The long noncoding RNA lnc13 restrains inflammatory responses to maintain oral tolerance to gluten

Celiac disease (CeD) is an autoimmune disorder triggered by dietary gluten. While HLA-DQ2/8-mediated presentation of gliadin peptides is required for disease, the mechanisms that underlie the loss of oral tolerance to gluten remain incompletely understood. Long-noncoding RNAs (lncRNAs) have been increasingly recognized as regulators of immune function, yet their role in oral tolerance has not been previously explored. Here, using a screen designed to identify lncRNAs responsive to T cell activation and enriched for CeD-associated GWAS variants, we identified lnc13 as a top candidate.
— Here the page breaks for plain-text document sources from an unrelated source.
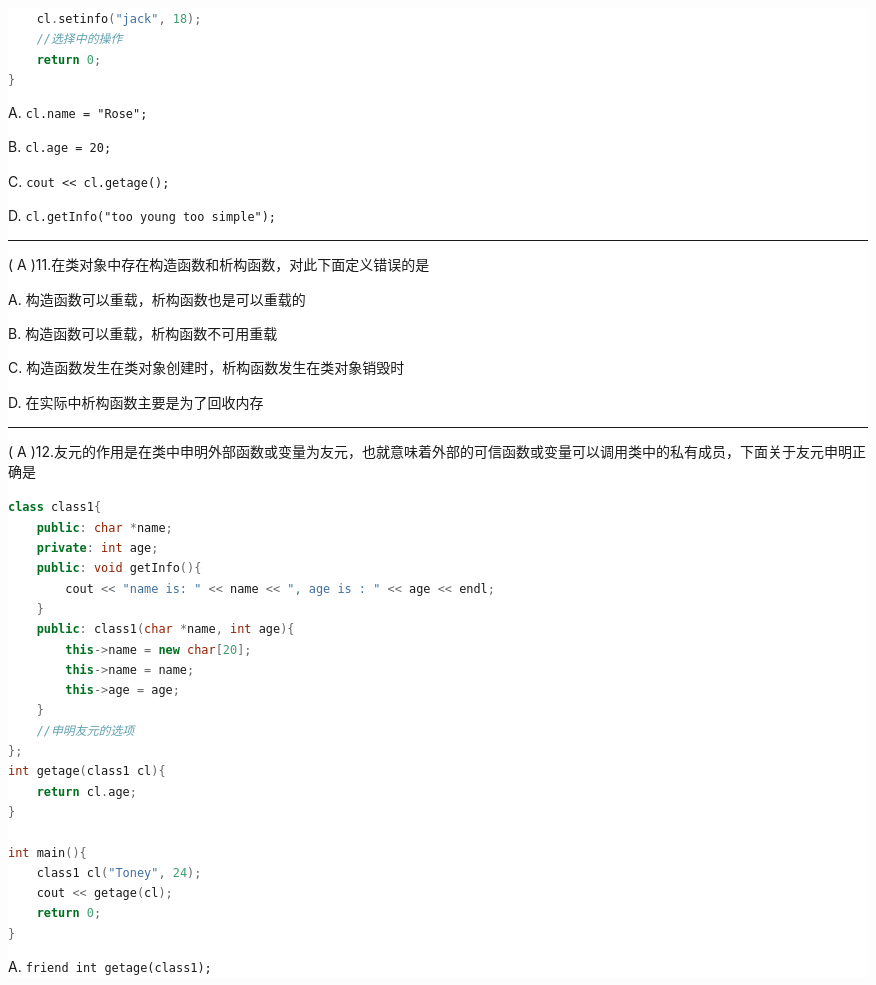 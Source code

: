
 ```c++
	cl.setinfo("jack", 18);
	//选择中的操作
	return 0; 
} 

```

A. `cl.name = "Rose";`

B. `cl.age = 20;`

C. `cout << cl.getage();`

D. `cl.getInfo("too young too simple");`

------

(  A  )11.在类对象中存在构造函数和析构函数，对此下面定义错误的是

A. 构造函数可以重载，析构函数也是可以重载的

B. 构造函数可以重载，析构函数不可用重载

C. 构造函数发生在类对象创建时，析构函数发生在类对象销毁时

D. 在实际中析构函数主要是为了回收内存 

------

(  A  )12.友元的作用是在类中申明外部函数或变量为友元，也就意味着外部的可信函数或变量可以调用类中的私有成员，下面关于友元申明正确是

```c++
class class1{
    public: char *name;
    private: int age;
    public: void getInfo(){
        cout << "name is: " << name << ", age is : " << age << endl;
    }
    public: class1(char *name, int age){
    	this->name = new char[20];
    	this->name = name;
		this->age = age;
	}
	//申明友元的选项
};
int getage(class1 cl){
    return cl.age;
}

int main(){
	class1 cl("Toney", 24);
	cout << getage(cl);
	return 0;
}
```

A. `friend int getage(class1);`
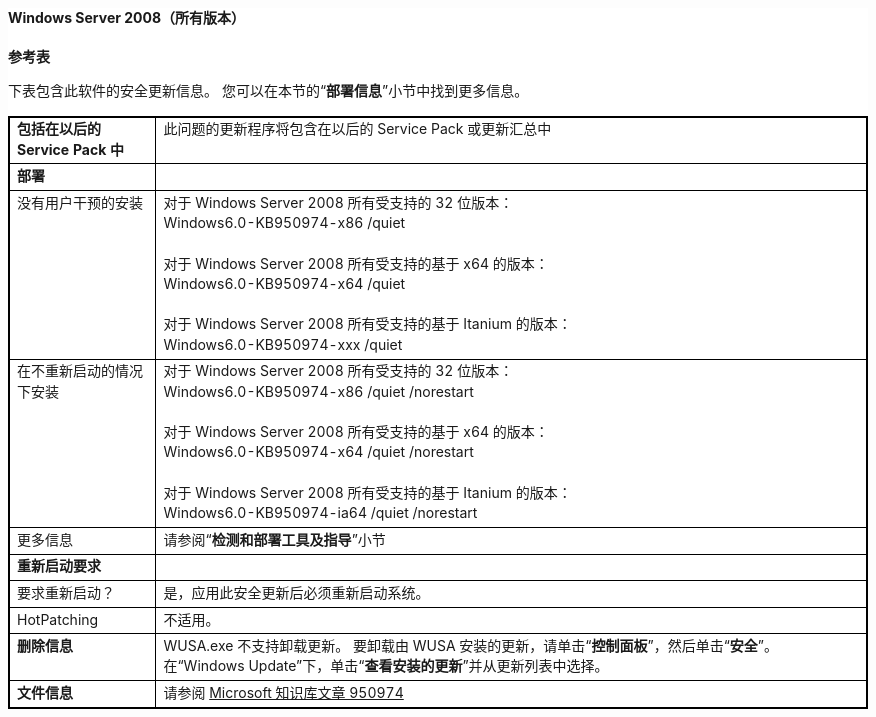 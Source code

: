 #### Windows Server 2008（所有版本）
  
**参考表**
  
下表包含此软件的安全更新信息。 您可以在本节的“**部署信息**”小节中找到更多信息。

<p> </p>
<table style="border:1px solid black;">  
<tbody>  
<tr class="odd">
<td style="border:1px solid black;"><strong>包括在以后的 Service Pack 中</strong></td>
<td style="border:1px solid black;">此问题的更新程序将包含在以后的 Service Pack 或更新汇总中</td>
</tr>  
<tr class="even">
<td style="border:1px solid black;"><strong>部署</strong></td>
<td style="border:1px solid black;"></td>
</tr>  
<tr class="odd">
<td style="border:1px solid black;">没有用户干预的安装</td>
<td style="border:1px solid black;">对于 Windows Server 2008 所有受支持的 32 位版本：<br />
Windows6.0-KB950974-x86 /quiet<br />  
<br />  
对于 Windows Server 2008 所有受支持的基于 x64 的版本：<br />  
Windows6.0-KB950974-x64 /quiet<br />  
<br />  
对于 Windows Server 2008 所有受支持的基于 Itanium 的版本：<br />
Windows6.0-KB950974-xxx /quiet</td>
</tr>
<tr class="even">
<td style="border:1px solid black;">在不重新启动的情况下安装</td>
<td style="border:1px solid black;">对于 Windows Server 2008 所有受支持的 32 位版本：<br />
Windows6.0-KB950974-x86 /quiet /norestart<br />  
<br />  
对于 Windows Server 2008 所有受支持的基于 x64 的版本：<br />  
Windows6.0-KB950974-x64 /quiet /norestart<br />  
<br />  
对于 Windows Server 2008 所有受支持的基于 Itanium 的版本：<br />
Windows6.0-KB950974-ia64 /quiet /norestart</td>
</tr>
<tr class="odd">
<td style="border:1px solid black;">更多信息</td>
<td style="border:1px solid black;">请参阅“<strong>检测和部署工具及指导</strong>”小节</td>
</tr>  
<tr class="even">
<td style="border:1px solid black;"><strong>重新启动要求</strong></td>
<td style="border:1px solid black;"></td>
</tr>  
<tr class="odd">
<td style="border:1px solid black;">要求重新启动？</td>
<td style="border:1px solid black;">是，应用此安全更新后必须重新启动系统。</td>
</tr>  
<tr class="even">
<td style="border:1px solid black;">HotPatching</td>
<td style="border:1px solid black;">不适用。</td>
</tr>  
<tr class="odd">
<td style="border:1px solid black;"><strong>删除信息</strong></td>
<td style="border:1px solid black;">WUSA.exe 不支持卸载更新。 要卸载由 WUSA 安装的更新，请单击“<strong>控制面板</strong>”，然后单击“<strong>安全</strong>”。 在“Windows Update”下，单击“<strong>查看安装的更新</strong>”并从更新列表中选择。</td>
</tr>  
<tr class="even">
<td style="border:1px solid black;"><strong>文件信息</strong></td>
<td style="border:1px solid black;">请参阅 <a href="http://support.microsoft.com/kb/950974">Microsoft 知识库文章 950974</a></td> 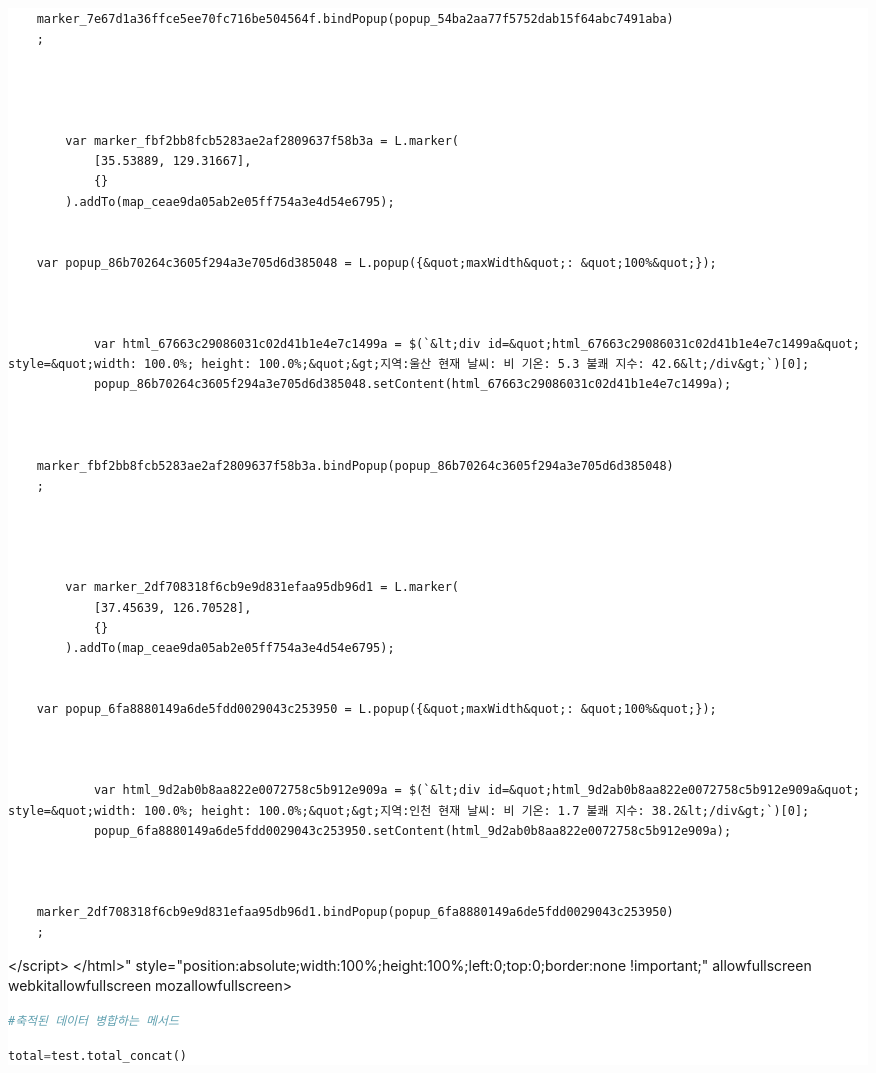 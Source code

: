 

        marker_7e67d1a36ffce5ee70fc716be504564f.bindPopup(popup_54ba2aa77f5752dab15f64abc7491aba)
        ;




            var marker_fbf2bb8fcb5283ae2af2809637f58b3a = L.marker(
                [35.53889, 129.31667],
                {}
            ).addTo(map_ceae9da05ab2e05ff754a3e4d54e6795);


        var popup_86b70264c3605f294a3e705d6d385048 = L.popup({&quot;maxWidth&quot;: &quot;100%&quot;});



                var html_67663c29086031c02d41b1e4e7c1499a = $(`&lt;div id=&quot;html_67663c29086031c02d41b1e4e7c1499a&quot; style=&quot;width: 100.0%; height: 100.0%;&quot;&gt;지역:울산 현재 날씨: 비 기온: 5.3 불쾌 지수: 42.6&lt;/div&gt;`)[0];
                popup_86b70264c3605f294a3e705d6d385048.setContent(html_67663c29086031c02d41b1e4e7c1499a);



        marker_fbf2bb8fcb5283ae2af2809637f58b3a.bindPopup(popup_86b70264c3605f294a3e705d6d385048)
        ;




            var marker_2df708318f6cb9e9d831efaa95db96d1 = L.marker(
                [37.45639, 126.70528],
                {}
            ).addTo(map_ceae9da05ab2e05ff754a3e4d54e6795);


        var popup_6fa8880149a6de5fdd0029043c253950 = L.popup({&quot;maxWidth&quot;: &quot;100%&quot;});



                var html_9d2ab0b8aa822e0072758c5b912e909a = $(`&lt;div id=&quot;html_9d2ab0b8aa822e0072758c5b912e909a&quot; style=&quot;width: 100.0%; height: 100.0%;&quot;&gt;지역:인천 현재 날씨: 비 기온: 1.7 불쾌 지수: 38.2&lt;/div&gt;`)[0];
                popup_6fa8880149a6de5fdd0029043c253950.setContent(html_9d2ab0b8aa822e0072758c5b912e909a);



        marker_2df708318f6cb9e9d831efaa95db96d1.bindPopup(popup_6fa8880149a6de5fdd0029043c253950)
        ;



&lt;/script&gt;
&lt;/html&gt;" style="position:absolute;width:100%;height:100%;left:0;top:0;border:none !important;" allowfullscreen webkitallowfullscreen mozallowfullscreen></iframe></div></div>




```python
#축적된 데이터 병합하는 메서드
```


```python
total=test.total_concat()
```
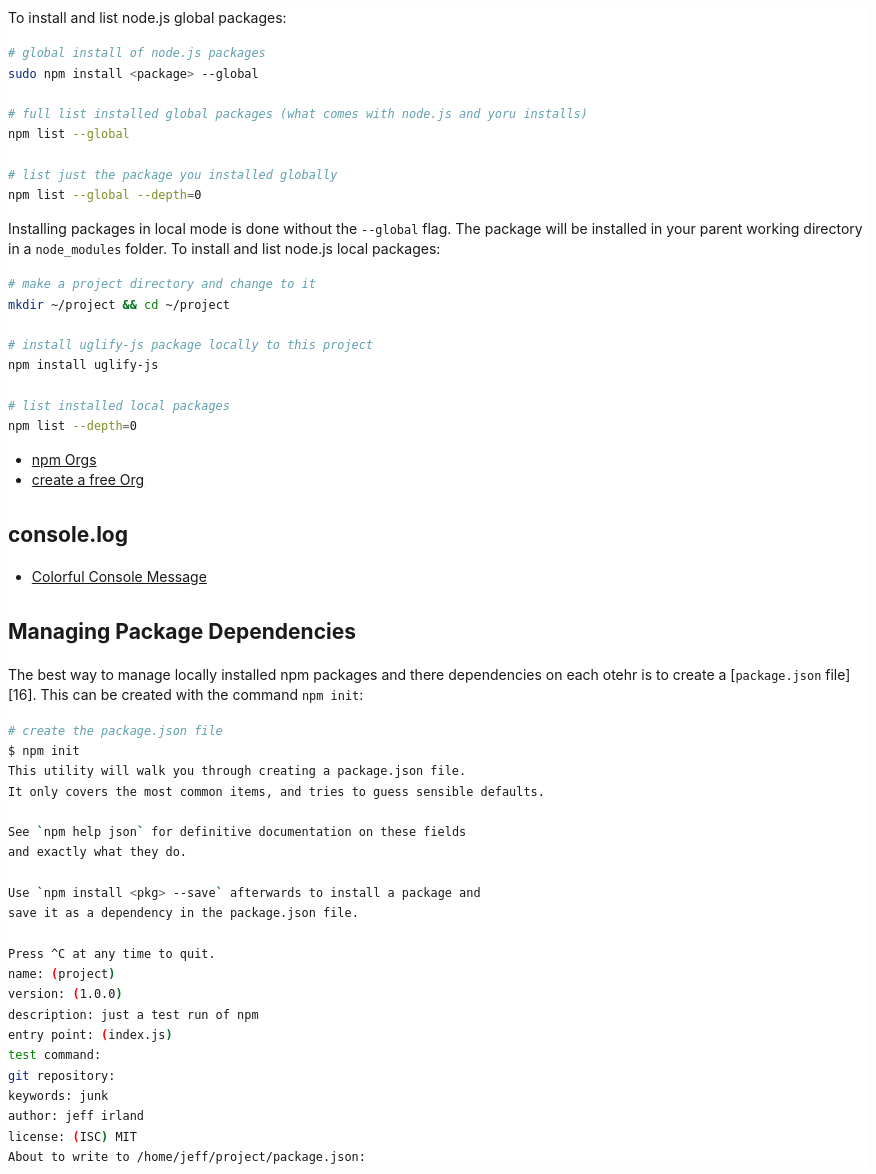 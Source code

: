 To install and list node.js global packages:

```bash
# global install of node.js packages
sudo npm install <package> --global

# full list installed global packages (what comes with node.js and yoru installs)
npm list --global

# list just the package you installed globally
npm list --global --depth=0
```

Installing packages in local mode is done without the `--global` flag.
The package will be installed in your parent working directory in a `node_modules` folder.
To install and list node.js local packages:

```bash
# make a project directory and change to it
mkdir ~/project && cd ~/project

# install uglify-js package locally to this project
npm install uglify-js

# list installed local packages
npm list --depth=0
```

* [npm Orgs](https://www.npmjs.com/docs/orgs/?utm_campaign=2017-03-22%20free%20Orgs&utm_medium=email&utm_source=Eloqua)
* [create a free Org](https://www.npmjs.com/features)

## console.log
* [Colorful Console Message](https://medium.com/@samanthaming/colorful-console-message-2e8203786838)

## Managing Package Dependencies
The best way to manage locally installed npm packages
and there dependencies on each otehr is to create a [`package.json` file][16].
This can be created with the command `npm init`:

```bash
# create the package.json file
$ npm init
This utility will walk you through creating a package.json file.
It only covers the most common items, and tries to guess sensible defaults.

See `npm help json` for definitive documentation on these fields
and exactly what they do.

Use `npm install <pkg> --save` afterwards to install a package and
save it as a dependency in the package.json file.

Press ^C at any time to quit.
name: (project)
version: (1.0.0)
description: just a test run of npm
entry point: (index.js)
test command:
git repository:
keywords: junk
author: jeff irland
license: (ISC) MIT
About to write to /home/jeff/project/package.json:

```

[12]: https://nodejs.org/en/download/ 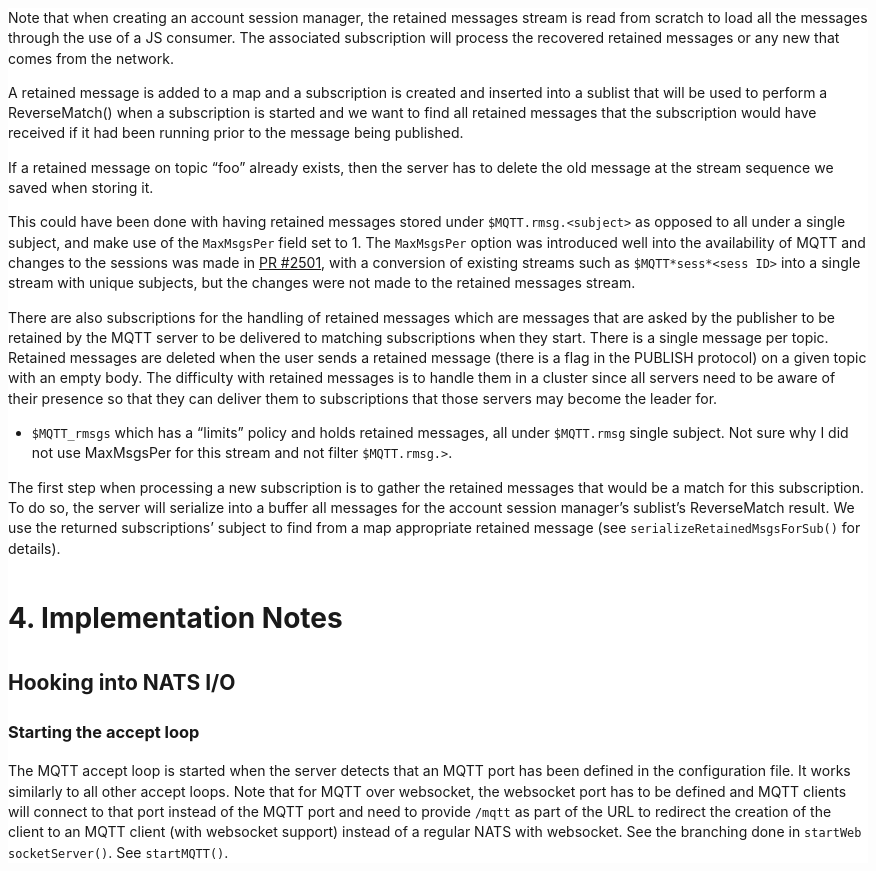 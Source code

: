Note that when creating an account session manager, the retained messages stream
is read from scratch to load all the messages through the use of a JS consumer.
The associated subscription will process the recovered retained messages or any
new that comes from the network.

A retained message is added to a map and a subscription is created and inserted
into a sublist that will be used to perform a ReverseMatch() when a subscription
is started and we want to find all retained messages that the subscription would
have received if it had been running prior to the message being published.

If a retained message on topic “foo” already exists, then the server has to
delete the old message at the stream sequence we saved when storing it.

This could have been done with having retained messages stored under
`$MQTT.rmsg.<subject>` as opposed to all under a single subject, and make use of
the `MaxMsgsPer` field set to 1. The `MaxMsgsPer` option was introduced well into
the availability of MQTT and changes to the sessions was made in [PR
#2501](https://github.com/nats-io/nats-server/pull/2501), with a conversion of
existing streams such as `$MQTT*sess*<sess ID>` into a single stream with unique
subjects, but the changes were not made to the retained messages stream.

There are also subscriptions for the handling of retained messages which are
messages that are asked by the publisher to be retained by the MQTT server to be
delivered to matching subscriptions when they start. There is a single message
per topic. Retained messages are deleted when the user sends a retained message
(there is a flag in the PUBLISH protocol) on a given topic with an empty body.
The difficulty with retained messages is to handle them in a cluster since all
servers need to be aware of their presence so that they can deliver them to
subscriptions that those servers may become the leader for.

- `$MQTT_rmsgs` which has a “limits” policy and holds retained messages, all
  under `$MQTT.rmsg` single subject. Not sure why I did not use MaxMsgsPer for
  this stream and not filter `$MQTT.rmsg.>`.

The first step when processing a new subscription is to gather the retained
messages that would be a match for this subscription. To do so, the server will
serialize into a buffer all messages for the account session manager’s sublist’s
ReverseMatch result. We use the returned subscriptions’ subject to find from a
map appropriate retained message (see `serializeRetainedMsgsForSub()` for
details).

# 4. Implementation Notes

## Hooking into NATS I/O

### Starting the accept loop

The MQTT accept loop is started when the server detects that an MQTT port has
been defined in the configuration file. It works similarly to all other accept
loops. Note that for MQTT over websocket, the websocket port has to be defined
and MQTT clients will connect to that port instead of the MQTT port and need to
provide `/mqtt` as part of the URL to redirect the creation of the client to an
MQTT client (with websocket support) instead of a regular NATS with websocket.
See the branching done in `startWebsocketServer()`. See `startMQTT()`.
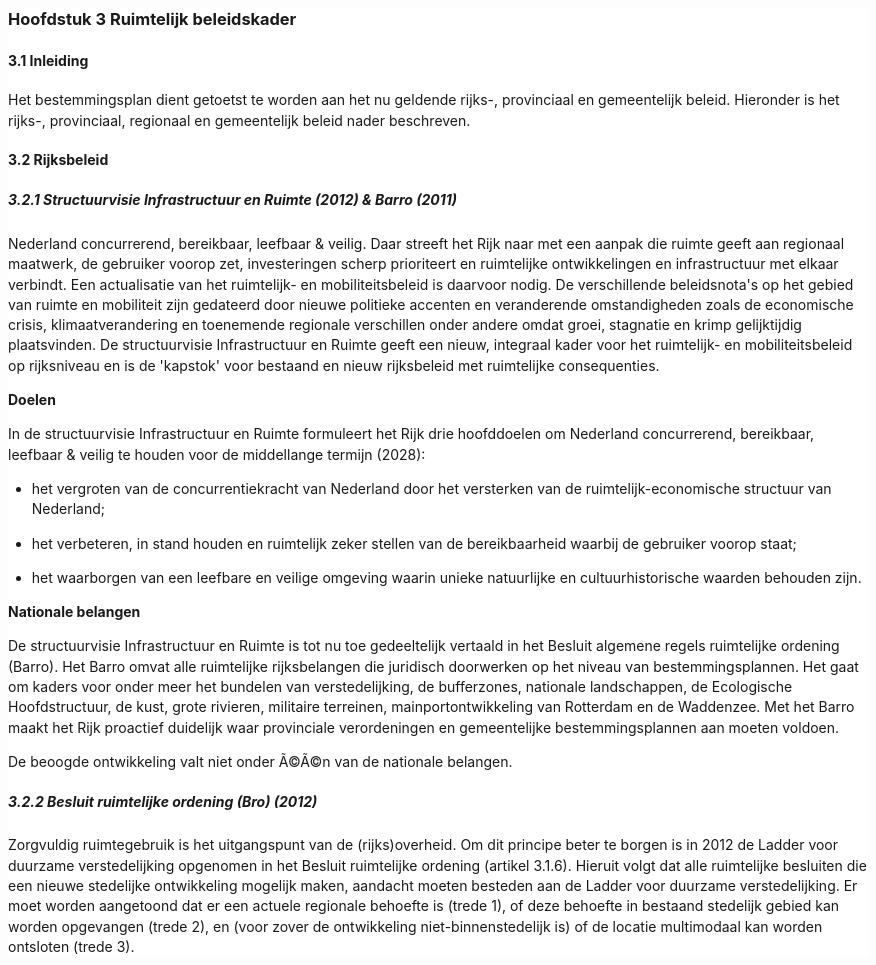 ### Hoofdstuk 3 Ruimtelijk beleidskader

#### 3\.1 Inleiding

Het bestemmingsplan dient getoetst te worden aan het nu geldende rijks\-, provinciaal en gemeentelijk beleid. Hieronder is het rijks\-, provinciaal, regionaal en gemeentelijk beleid nader beschreven.

#### 3\.2 Rijksbeleid

##### 3\.2\.1 Structuurvisie Infrastructuur en Ruimte (2012\) \& Barro (2011\)

Nederland concurrerend, bereikbaar, leefbaar \& veilig. Daar streeft het Rijk naar met een aanpak die ruimte geeft aan regionaal maatwerk, de gebruiker voorop zet, investeringen scherp prioriteert en ruimtelijke ontwikkelingen en infrastructuur met elkaar verbindt. Een actualisatie van het ruimtelijk\- en mobiliteitsbeleid is daarvoor nodig. De verschillende beleidsnota's op het gebied van ruimte en mobiliteit zijn gedateerd door nieuwe politieke accenten en veranderende omstandigheden zoals de economische crisis, klimaatverandering en toenemende regionale verschillen onder andere omdat groei, stagnatie en krimp gelijktijdig plaatsvinden. De structuurvisie Infrastructuur en Ruimte geeft een nieuw, integraal kader voor het ruimtelijk\- en mobiliteitsbeleid op rijksniveau en is de 'kapstok' voor bestaand en nieuw rijksbeleid met ruimtelijke consequenties.

**Doelen**

In de structuurvisie Infrastructuur en Ruimte formuleert het Rijk drie hoofddoelen om Nederland concurrerend, bereikbaar, leefbaar \& veilig te houden voor de middellange termijn (2028\):

* het vergroten van de concurrentiekracht van Nederland door het versterken van de ruimtelijk\-economische structuur van Nederland;

* het verbeteren, in stand houden en ruimtelijk zeker stellen van de bereikbaarheid waarbij de gebruiker voorop staat;

* het waarborgen van een leefbare en veilige omgeving waarin unieke natuurlijke en cultuurhistorische waarden behouden zijn.

**Nationale belangen**

De structuurvisie Infrastructuur en Ruimte is tot nu toe gedeeltelijk vertaald in het Besluit algemene regels ruimtelijke ordening (Barro). Het Barro omvat alle ruimtelijke rijksbelangen die juridisch doorwerken op het niveau van bestemmingsplannen. Het gaat om kaders voor onder meer het bundelen van verstedelijking, de bufferzones, nationale landschappen, de Ecologische Hoofdstructuur, de kust, grote rivieren, militaire terreinen, mainportontwikkeling van Rotterdam en de Waddenzee. Met het Barro maakt het Rijk proactief duidelijk waar provinciale verordeningen en gemeentelijke bestemmingsplannen aan moeten voldoen.

De beoogde ontwikkeling valt niet onder Ã©Ã©n van de nationale belangen.

##### 3\.2\.2 Besluit ruimtelijke ordening (Bro) (2012\)

Zorgvuldig ruimtegebruik is het uitgangspunt van de (rijks)overheid. Om dit principe beter te borgen is in 2012 de Ladder voor duurzame verstedelijking opgenomen in het Besluit ruimtelijke ordening (artikel 3\.1\.6\). Hieruit volgt dat alle ruimtelijke besluiten die een nieuwe stedelijke ontwikkeling mogelijk maken, aandacht moeten besteden aan de Ladder voor duurzame verstedelijking. Er moet worden aangetoond dat er een actuele regionale behoefte is (trede 1\), of deze behoefte in bestaand stedelijk gebied kan worden opgevangen (trede 2\), en (voor zover de ontwikkeling niet\-binnenstedelijk is) of de locatie multimodaal kan worden ontsloten (trede 3\).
In HLA-DQ8 transgenic mice lacking lnc13, unmanipulated gluten ingestion led to molecular signatures resembling human CeD and hallmark features of loss of oral tolerance to gluten: increased IFN-γ+ lymphocytes, IL-12+ myeloid cells, cytotoxic intraepithelial immune cells and crypt hyperplasia in the small intestine. Mechanistically, lnc13 binds specific DNA regulatory regions and limits immune cell responsiveness to proinflammatory signals. In particular, lnc13 restrains IL-15-driven differentiation of CD8+ natural killer-like lymphokine-activated killer cells (an IL-15-dependent pathway strongly implicated in CeD). These findings establish lnc13 as a critical noncoding modulator of oral gluten tolerance.